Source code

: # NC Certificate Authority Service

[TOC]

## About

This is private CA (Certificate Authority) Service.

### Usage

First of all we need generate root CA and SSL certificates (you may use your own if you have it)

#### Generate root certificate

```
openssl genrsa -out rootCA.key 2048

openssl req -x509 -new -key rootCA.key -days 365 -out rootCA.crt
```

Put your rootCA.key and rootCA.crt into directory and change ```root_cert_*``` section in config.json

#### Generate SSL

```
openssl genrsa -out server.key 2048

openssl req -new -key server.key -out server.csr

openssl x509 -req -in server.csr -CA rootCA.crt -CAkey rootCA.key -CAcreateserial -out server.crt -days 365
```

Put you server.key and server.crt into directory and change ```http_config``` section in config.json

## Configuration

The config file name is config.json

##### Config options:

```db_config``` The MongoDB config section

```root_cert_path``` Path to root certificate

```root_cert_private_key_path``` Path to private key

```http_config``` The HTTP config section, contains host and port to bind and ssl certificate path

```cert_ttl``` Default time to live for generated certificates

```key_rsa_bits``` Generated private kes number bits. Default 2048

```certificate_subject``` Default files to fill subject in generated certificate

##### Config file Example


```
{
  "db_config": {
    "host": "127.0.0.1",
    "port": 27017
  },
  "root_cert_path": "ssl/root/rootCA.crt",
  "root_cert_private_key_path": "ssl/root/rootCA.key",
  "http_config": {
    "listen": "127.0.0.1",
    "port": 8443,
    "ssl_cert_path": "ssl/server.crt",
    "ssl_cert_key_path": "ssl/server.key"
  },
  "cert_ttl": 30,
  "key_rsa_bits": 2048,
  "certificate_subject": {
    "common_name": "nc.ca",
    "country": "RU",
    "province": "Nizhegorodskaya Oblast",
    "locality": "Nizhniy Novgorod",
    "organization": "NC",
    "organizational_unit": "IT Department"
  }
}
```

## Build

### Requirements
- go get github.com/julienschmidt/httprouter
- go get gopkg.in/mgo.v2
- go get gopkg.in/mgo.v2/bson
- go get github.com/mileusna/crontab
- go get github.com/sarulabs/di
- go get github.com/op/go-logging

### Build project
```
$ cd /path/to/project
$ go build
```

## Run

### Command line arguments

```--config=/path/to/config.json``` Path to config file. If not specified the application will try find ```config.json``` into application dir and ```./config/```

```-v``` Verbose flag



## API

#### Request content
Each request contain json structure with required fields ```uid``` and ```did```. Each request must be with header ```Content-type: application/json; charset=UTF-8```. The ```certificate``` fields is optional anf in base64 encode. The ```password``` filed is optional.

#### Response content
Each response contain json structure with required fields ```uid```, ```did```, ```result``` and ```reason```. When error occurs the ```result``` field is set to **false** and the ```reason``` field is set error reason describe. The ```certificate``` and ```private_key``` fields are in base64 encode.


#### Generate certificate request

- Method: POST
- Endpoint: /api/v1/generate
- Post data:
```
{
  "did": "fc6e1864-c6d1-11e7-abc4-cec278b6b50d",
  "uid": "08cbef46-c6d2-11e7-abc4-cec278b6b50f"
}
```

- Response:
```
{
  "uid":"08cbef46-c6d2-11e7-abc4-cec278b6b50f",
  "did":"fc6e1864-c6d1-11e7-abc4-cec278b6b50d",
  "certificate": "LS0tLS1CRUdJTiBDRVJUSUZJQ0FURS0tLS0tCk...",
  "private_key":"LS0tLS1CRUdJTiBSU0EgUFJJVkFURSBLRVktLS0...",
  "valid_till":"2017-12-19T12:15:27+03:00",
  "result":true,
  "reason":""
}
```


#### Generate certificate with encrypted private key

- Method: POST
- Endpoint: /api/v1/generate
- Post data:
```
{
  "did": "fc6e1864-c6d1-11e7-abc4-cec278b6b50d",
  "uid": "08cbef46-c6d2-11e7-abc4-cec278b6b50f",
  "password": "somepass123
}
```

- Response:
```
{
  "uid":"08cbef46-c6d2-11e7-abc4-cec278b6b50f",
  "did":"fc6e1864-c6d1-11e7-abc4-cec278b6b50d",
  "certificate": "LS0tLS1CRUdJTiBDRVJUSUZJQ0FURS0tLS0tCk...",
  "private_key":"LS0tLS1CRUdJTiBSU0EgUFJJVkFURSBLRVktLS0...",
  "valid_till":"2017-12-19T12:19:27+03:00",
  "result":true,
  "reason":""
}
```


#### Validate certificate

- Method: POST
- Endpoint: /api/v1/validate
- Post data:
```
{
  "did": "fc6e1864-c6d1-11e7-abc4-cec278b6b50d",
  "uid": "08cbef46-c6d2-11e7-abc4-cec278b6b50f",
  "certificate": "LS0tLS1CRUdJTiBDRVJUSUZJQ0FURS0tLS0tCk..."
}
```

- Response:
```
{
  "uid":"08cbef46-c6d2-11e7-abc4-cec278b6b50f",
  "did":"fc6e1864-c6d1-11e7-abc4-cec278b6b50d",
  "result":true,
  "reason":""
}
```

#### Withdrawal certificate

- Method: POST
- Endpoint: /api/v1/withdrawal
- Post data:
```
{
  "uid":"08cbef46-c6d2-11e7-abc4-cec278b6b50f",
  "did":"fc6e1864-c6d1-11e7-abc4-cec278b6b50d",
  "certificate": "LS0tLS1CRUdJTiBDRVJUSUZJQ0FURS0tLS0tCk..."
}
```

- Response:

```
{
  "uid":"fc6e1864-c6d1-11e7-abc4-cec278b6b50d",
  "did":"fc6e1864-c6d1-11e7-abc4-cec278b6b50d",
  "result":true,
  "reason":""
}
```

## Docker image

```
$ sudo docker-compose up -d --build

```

--- --- ---

◆ About this task: Scan the preceding listing for lines that contain the word "days". Give only how many there are.

◆ Task response: 2